*EXERCISE PROMPT:*
Return every line from the records below in which the word "information" is found.

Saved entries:
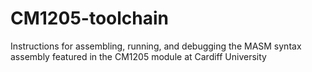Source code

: # CM1205-toolchain
Instructions for assembling, running, and debugging the MASM syntax assembly featured in the CM1205 module at Cardiff University
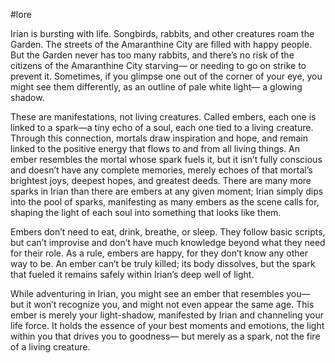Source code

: #lore 

Irian is bursting with life. Songbirds, rabbits, and other creatures roam the Garden. The streets of the Amaranthine City are filled with happy people. But the Garden never has too many rabbits, and there’s no risk of the citizens of the Amaranthine City starving— or needing to go on strike to prevent it. Sometimes, if you glimpse one out of the corner of your eye, you might see them differently, as an outline of pale white light— a glowing shadow.

These are manifestations, not living creatures. Called embers, each one is linked to a spark—a tiny echo of a soul, each one tied to a living creature. Through this connection, mortals draw inspiration and hope, and remain linked to the positive energy that flows to and from all living things. An ember resembles the mortal whose spark fuels it, but it isn’t fully conscious and doesn’t have any complete memories, merely echoes of that mortal’s brightest joys, deepest hopes, and greatest deeds. There are many more sparks in Irian than there are embers at any given moment; Irian simply dips into the pool of sparks, manifesting as many embers as the scene calls for, shaping the light of each soul into something that looks like them.

Embers don’t need to eat, drink, breathe, or sleep. They follow basic scripts, but can’t improvise and don’t have much knowledge beyond what they need for their role. As a rule, embers are happy, for they don’t know any other way to be. An ember can’t be truly killed; its body dissolves, but the spark that fueled it remains safely within Irian’s deep well of light.

While adventuring in Irian, you might see an ember that resembles you— but it won’t recognize you, and might not even appear the same age. This ember is merely your light-shadow, manifested by Irian and channeling your life force. It holds the essence of your best moments and emotions, the light within you that drives you to goodness— but merely as a spark, not the fire of a living creature.
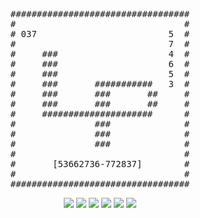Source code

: <pre align="center">

##################################
#                                #
# 037                         5  #
#                             7  #
#     ###                     4  #
#     ###                     6  #
#     ###                     5  #
#     ###       ###########   3  #
#     ###       ###       ##     #
#     ###       ###       ##     #
#     #####################      #
#               ###              #
#               ###              #
#               ###              #
#                                #
#       [53662736-772837]        #
#                                #
##################################
</pre>
<div align="center"><img src="https://img.shields.io/badge/L-5-green"> <img src="https://img.shields.io/badge/S-7-teal"> <img src="https://img.shields.io/badge/H-4-purple"> <img src="https://img.shields.io/badge/N-6-white"> <img src="https://img.shields.io/badge/K-5-blue"> <img src="https://img.shields.io/badge/E-3-orange"></div>
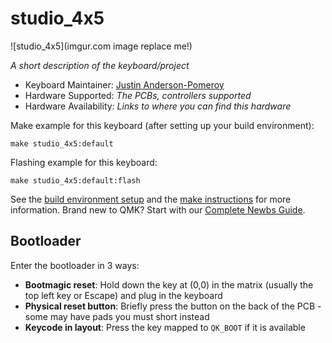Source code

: # studio_4x5

![studio_4x5](imgur.com image replace me!)

*A short description of the keyboard/project*

* Keyboard Maintainer: [Justin Anderson-Pomeroy](https://github.com/justerson)
* Hardware Supported: *The PCBs, controllers supported*
* Hardware Availability: *Links to where you can find this hardware*

Make example for this keyboard (after setting up your build environment):

    make studio_4x5:default

Flashing example for this keyboard:

    make studio_4x5:default:flash

See the [build environment setup](https://docs.qmk.fm/#/getting_started_build_tools) and the [make instructions](https://docs.qmk.fm/#/getting_started_make_guide) for more information. Brand new to QMK? Start with our [Complete Newbs Guide](https://docs.qmk.fm/#/newbs).

## Bootloader

Enter the bootloader in 3 ways:

* **Bootmagic reset**: Hold down the key at (0,0) in the matrix (usually the top left key or Escape) and plug in the keyboard
* **Physical reset button**: Briefly press the button on the back of the PCB - some may have pads you must short instead
* **Keycode in layout**: Press the key mapped to `QK_BOOT` if it is available

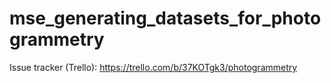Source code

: # mse_generating_datasets_for_photogrammetry
Issue tracker (Trello): https://trello.com/b/37KOTgk3/photogrammetry
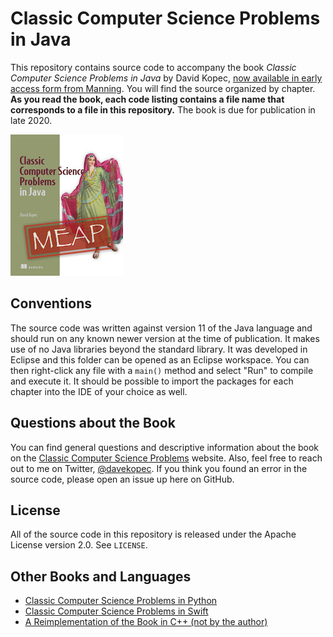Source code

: # Classic Computer Science Problems in Java
This repository contains source code to accompany the book *Classic Computer Science Problems in Java* by David Kopec, [now available in early access form from Manning](https://www.manning.com/books/classic-computer-science-problems-in-java?a_aid=oaksnow&a_bid=6430148a). You will find the source organized by chapter. **As you read the book, each code listing contains a file name that corresponds to a file in this repository.** The book is due for publication in late 2020.

![Classic Computer Science Problems in Python Cover](cover.jpg)

## Conventions
The source code was written against version 11 of the Java language and should run on any known newer version at the time of publication. It makes use of no Java libraries beyond the standard library. It was developed in Eclipse and this folder can be opened as an Eclipse workspace. You can then right-click any file with a `main()` method and select "Run" to compile and execute it. It should be possible to import the packages for each chapter into the IDE of your choice as well.

## Questions about the Book
You can find general questions and descriptive information about the book on the [Classic Computer Science Problems](https://classicproblems.com/) website. Also, feel free to reach out to me on Twitter, [@davekopec](https://twitter.com/davekopec). If you think you found an error in the source code, please open an issue up here on GitHub.

## License
All of the source code in this repository is released under the Apache License version 2.0. See `LICENSE`.

## Other Books and Languages
- [Classic Computer Science Problems in Python](https://github.com/davecom/ClassicComputerScienceProblemsInPython)
- [Classic Computer Science Problems in Swift](https://github.com/davecom/ClassicComputerScienceProblemsInSwift)
- [A Reimplementation of the Book in C++ (not by the author)](https://github.com/araya-andres/classic_computer_sci)
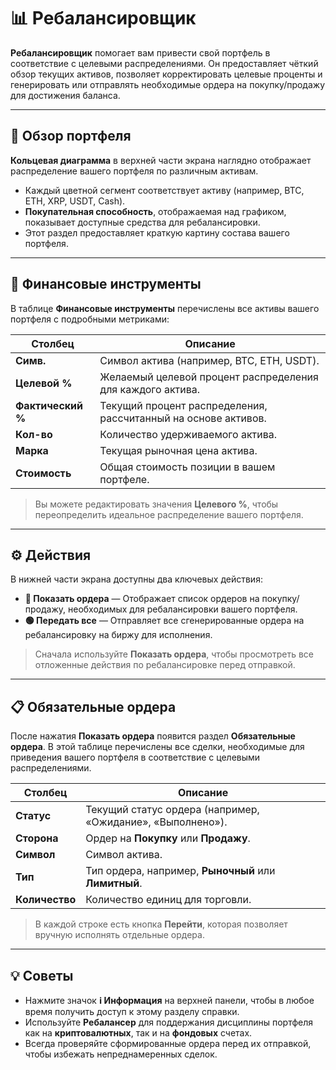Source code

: # 📊 Ребалансировщик

**Ребалансировщик** помогает вам привести свой портфель в соответствие с целевыми распределениями. Он предоставляет чёткий обзор текущих активов, позволяет корректировать целевые проценты и генерировать или отправлять необходимые ордера на покупку/продажу для достижения баланса.

---

## 💼 Обзор портфеля

**Кольцевая диаграмма** в верхней части экрана наглядно отображает распределение вашего портфеля по различным активам.

- Каждый цветной сегмент соответствует активу (например, BTC, ETH, XRP, USDT, Cash).
- **Покупательная способность**, отображаемая над графиком, показывает доступные средства для ребалансировки.
- Этот раздел предоставляет краткую картину состава вашего портфеля.

---

## 🧾 Финансовые инструменты

В таблице **Финансовые инструменты** перечислены все активы вашего портфеля с подробными метриками:

| Столбец | Описание |
|--------|-------------|
| **Симв.** | Символ актива (например, BTC, ETH, USDT). |
| **Целевой %** | Желаемый целевой процент распределения для каждого актива. |
| **Фактический %** | Текущий процент распределения, рассчитанный на основе активов. |
| **Кол-во** | Количество удерживаемого актива. |
| **Марка** | Текущая рыночная цена актива. |
| **Стоимость** | Общая стоимость позиции в вашем портфеле. |

> Вы можете редактировать значения **Целевого %**, чтобы переопределить идеальное распределение вашего портфеля.

---

## ⚙️ Действия

В нижней части экрана доступны два ключевых действия:

- **🔴 Показать ордера** — Отображает список ордеров на покупку/продажу, необходимых для ребалансировки вашего портфеля.
- **🟢 Передать все** — Отправляет все сгенерированные ордера на ребалансировку на биржу для исполнения.

> Сначала используйте **Показать ордера**, чтобы просмотреть все отложенные действия по ребалансировке перед отправкой.

---

## 📋 Обязательные ордера

После нажатия **Показать ордера** появится раздел **Обязательные ордера**. В этой таблице перечислены все сделки, необходимые для приведения вашего портфеля в соответствие с целевыми распределениями.

| Столбец | Описание |
|--------|-------------|
| **Статус** | Текущий статус ордера (например, «Ожидание», «Выполнено»). |
| **Сторона** | Ордер на **Покупку** или **Продажу**. |
| **Символ** | Символ актива. |
| **Тип** | Тип ордера, например, **Рыночный** или **Лимитный**. |
| **Количество** | Количество единиц для торговли. |

> В каждой строке есть кнопка **Перейти**, которая позволяет вручную исполнять отдельные ордера.

---

## 💡 Советы

- Нажмите значок **ℹ️ Информация** на верхней панели, чтобы в любое время получить доступ к этому разделу справки.
- Используйте **Ребалансер** для поддержания дисциплины портфеля как на **криптовалютных**, так и на **фондовых** счетах.
- Всегда проверяйте сформированные ордера перед их отправкой, чтобы избежать непреднамеренных сделок.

*RESULT OF THIS TASK:*
See the [build environment setup](https://docs.qmk.fm/#/getting_started_build_tools) and the [make instructions](https://docs.qmk.fm/#/getting_started_make_guide) for more information. Brand new to QMK? Start with our [Complete Newbs Guide](https://docs.qmk.fm/#/newbs).
You can find general questions and descriptive information about the book on the [Classic Computer Science Problems](https://classicproblems.com/) website. Also, feel free to reach out to me on Twitter, [@davekopec](https://twitter.com/davekopec). If you think you found an error in the source code, please open an issue up here on GitHub.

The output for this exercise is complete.